### TO DO
When copying the records below, keep every word as it is and drop the images.

### DATA SHOWN
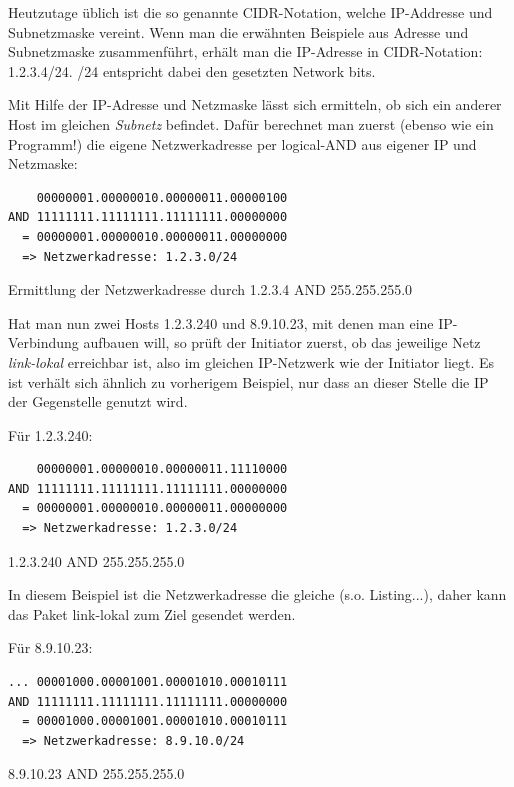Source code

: Heutzutage üblich ist die so genannte CIDR-Notation, welche IP-Addresse und Subnetzmaske vereint. Wenn man die erwähnten Beispiele aus Adresse und Subnetzmaske zusammenführt, erhält man die IP-Adresse in CIDR-Notation: 1.2.3.4/24. /24 entspricht dabei den gesetzten Network bits.

Mit Hilfe der IP-Adresse und Netzmaske lässt sich ermitteln, ob sich ein anderer Host im gleichen \textit{Subnetz} befindet. Dafür berechnet man zuerst (ebenso wie ein Programm!) die eigene Netzwerkadresse per logical-AND aus eigener IP und Netzmaske:

\begin{listing}[h]
\begin{verbatim}
    00000001.00000010.00000011.00000100
AND 11111111.11111111.11111111.00000000
  = 00000001.00000010.00000011.00000000
  => Netzwerkadresse: 1.2.3.0/24
\end{verbatim}
\label{own-ip-address-AND-subnet}
\caption{Ermittlung der Netzwerkadresse durch 1.2.3.4 AND 255.255.255.0}
\end{listing}
    
Hat man nun zwei Hosts 1.2.3.240 und 8.9.10.23, mit denen man eine IP-Verbindung aufbauen will, so prüft der Initiator zuerst, ob das jeweilige Netz \textit{link-lokal} erreichbar ist, also im gleichen IP-Netzwerk wie der Initiator liegt. Es ist verhält sich ähnlich zu vorherigem Beispiel, nur dass an dieser Stelle die IP der Gegenstelle genutzt wird.

Für 1.2.3.240:

\begin{listing}[h]
\begin{verbatim}
    00000001.00000010.00000011.11110000
AND 11111111.11111111.11111111.00000000
  = 00000001.00000010.00000011.00000000
  => Netzwerkadresse: 1.2.3.0/24
\end{verbatim}
\label{local-ip-address-AND-subnet}
\caption{1.2.3.240 AND 255.255.255.0}
\end{listing}

In diesem Beispiel ist die Netzwerkadresse die gleiche (s.o. Listing...), daher kann das Paket link-lokal zum Ziel gesendet werden.

Für 8.9.10.23:

\begin{listing}[h]
\begin{verbatim}
... 00001000.00001001.00001010.00010111
AND 11111111.11111111.11111111.00000000
  = 00001000.00001001.00001010.00010111
  => Netzwerkadresse: 8.9.10.0/24
\end{verbatim}
\label{remote-ip-address-AND-subnet}
\caption{8.9.10.23 AND 255.255.255.0}
\end{listing}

### SOLUTION TO THE PROBLEM
Source code

: Heutzutage üblich ist die so genannte CIDR-Notation, welche IP-Addresse und Subnetzmaske vereint. Wenn man die erwähnten Beispiele aus Adresse und Subnetzmaske zusammenführt, erhält man die IP-Adresse in CIDR-Notation: 1.2.3.4/24. /24 entspricht dabei den gesetzten Network bits.

Mit Hilfe der IP-Adresse und Netzmaske lässt sich ermitteln, ob sich ein anderer Host im gleichen \textit{Subnetz} befindet. Dafür berechnet man zuerst (ebenso wie ein Programm!) die eigene Netzwerkadresse per logical-AND aus eigener IP und Netzmaske:

\begin{listing}[h]
\begin{verbatim}
    00000001.00000010.00000011.00000100
AND 11111111.11111111.11111111.00000000
  = 00000001.00000010.00000011.00000000
  => Netzwerkadresse: 1.2.3.0/24
\end{verbatim}
\label{own-ip-address-AND-subnet}
\caption{Ermittlung der Netzwerkadresse durch 1.2.3.4 AND 255.255.255.0}
\end{listing}
    
Hat man nun zwei Hosts 1.2.3.240 und 8.9.10.23, mit denen man eine IP-Verbindung aufbauen will, so prüft der Initiator zuerst, ob das jeweilige Netz \textit{link-lokal} erreichbar ist, also im gleichen IP-Netzwerk wie der Initiator liegt. Es ist verhält sich ähnlich zu vorherigem Beispiel, nur dass an dieser Stelle die IP der Gegenstelle genutzt wird.

Für 1.2.3.240:

\begin{listing}[h]
\begin{verbatim}
    00000001.00000010.00000011.11110000
AND 11111111.11111111.11111111.00000000
  = 00000001.00000010.00000011.00000000
  => Netzwerkadresse: 1.2.3.0/24
\end{verbatim}
\label{local-ip-address-AND-subnet}
\caption{1.2.3.240 AND 255.255.255.0}
\end{listing}

In diesem Beispiel ist die Netzwerkadresse die gleiche (s.o. Listing...), daher kann das Paket link-lokal zum Ziel gesendet werden.

Für 8.9.10.23:

\begin{listing}[h]
\begin{verbatim}
... 00001000.00001001.00001010.00010111
AND 11111111.11111111.11111111.00000000
  = 00001000.00001001.00001010.00010111
  => Netzwerkadresse: 8.9.10.0/24
\end{verbatim}
\label{remote-ip-address-AND-subnet}
\caption{8.9.10.23 AND 255.255.255.0}
\end{listing}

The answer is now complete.